Sürdürülebilir Kalkınmanın ve Geleceğin Resmini Çizebilir misiniz?

İlk duyduğunuzda “Bu da nereden çıktı, sürdürülebilirliğin de resmi mi olur? Neden ihtiyaç duyalım geleceğin resmine? Bugünden farklı bir gelecek nasıl hayal edilebilir!” denildiğini duyar gibiyim.

10 yıl önce “Bana sürdürülebilir kalkınmanın ve geleceğin resmini çizer misin” kampanyasını yaptığımda da aldığım tepkilerdi bunlardı… Ve bu sorular halâ geçerliliğini koruyor.

Nedir sürdürülebilirlik? Neden kalkınma? Neden önemli? Neler var içinde korunacak, saklanacak ve hatta pamuklara sarılacak! Bizler, çocuklarımız ve torunlarımız için gerekli olan nedir ve nelere ihtiyaç var?

Tanım olarak çok tartışıldı, karmaşık bulundu. Su, toprak, enerji, gıda, sağlık, evren, yaşamın ta kendisi aslında… Gelecek nesillere yaşanabilir bir dünya bırakmak!
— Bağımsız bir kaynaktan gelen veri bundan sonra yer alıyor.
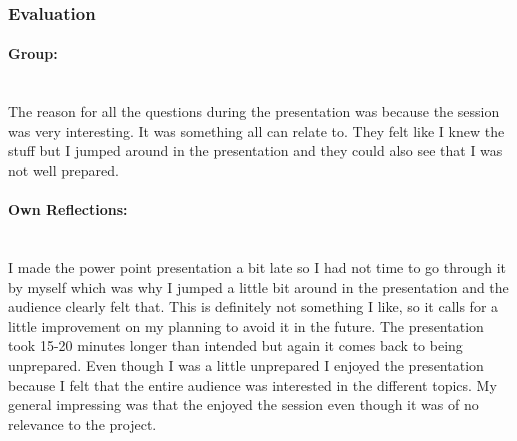 \subsubsection{Evaluation}
\paragraph{Group:}~\\ The reason for all the questions during the presentation was because the session was very interesting. It was something all can relate to. They felt like I knew the stuff but I jumped around in the presentation and they could also see that I was not well prepared.
\paragraph{Own Reflections:}~\\
I made the power point presentation a bit late so I had not time to go through it by myself which was why I jumped a little bit around in the presentation and the audience clearly felt that. This is definitely not something I like, so it calls for a little improvement on my planning to avoid it in the future. The presentation took 15-20 minutes longer than intended but again it comes back to being unprepared. Even though I was a little unprepared I enjoyed the presentation because I felt that the entire audience was interested in the different topics. My general impressing was that the enjoyed the session even though it was of no relevance to the project.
Uluslararası şirketlerin birçoğu gelecek 25-50 yıl planlarını yaparken kriterleri arasına suyu, enerjiyi, gıdayı, toprağı kısacası yaşamın kendisini alıyorlar. Gelecekteki üretimini, istihdamını, insan nüfusunun artışını, yaş ortalamasını, gelirini, eğitimini ve tabii ki tüketimini.

Tüketimdeki artışın ve israfın farkında mısınız, bilmiyorum. Havayı, suyu, bilgiyi, toprağı, enerjiyi, bugün sanki son günümüzmüş gibi harcıyoruz. Yarın ve yarınlar ne olacak önemsemiyoruz. Eğer farkındaysak da ne yapıyoruz?  Ben yaş itibari ile yokluk yıllarının sonuna yetiştim ama büyüklerimiz daha iyi bilecektir kıtlık günlerinde kuyrukta beklemeyi, kıt kanaat geçinmeyi. İhtiyacı kadar almayı ve tüketmeyi…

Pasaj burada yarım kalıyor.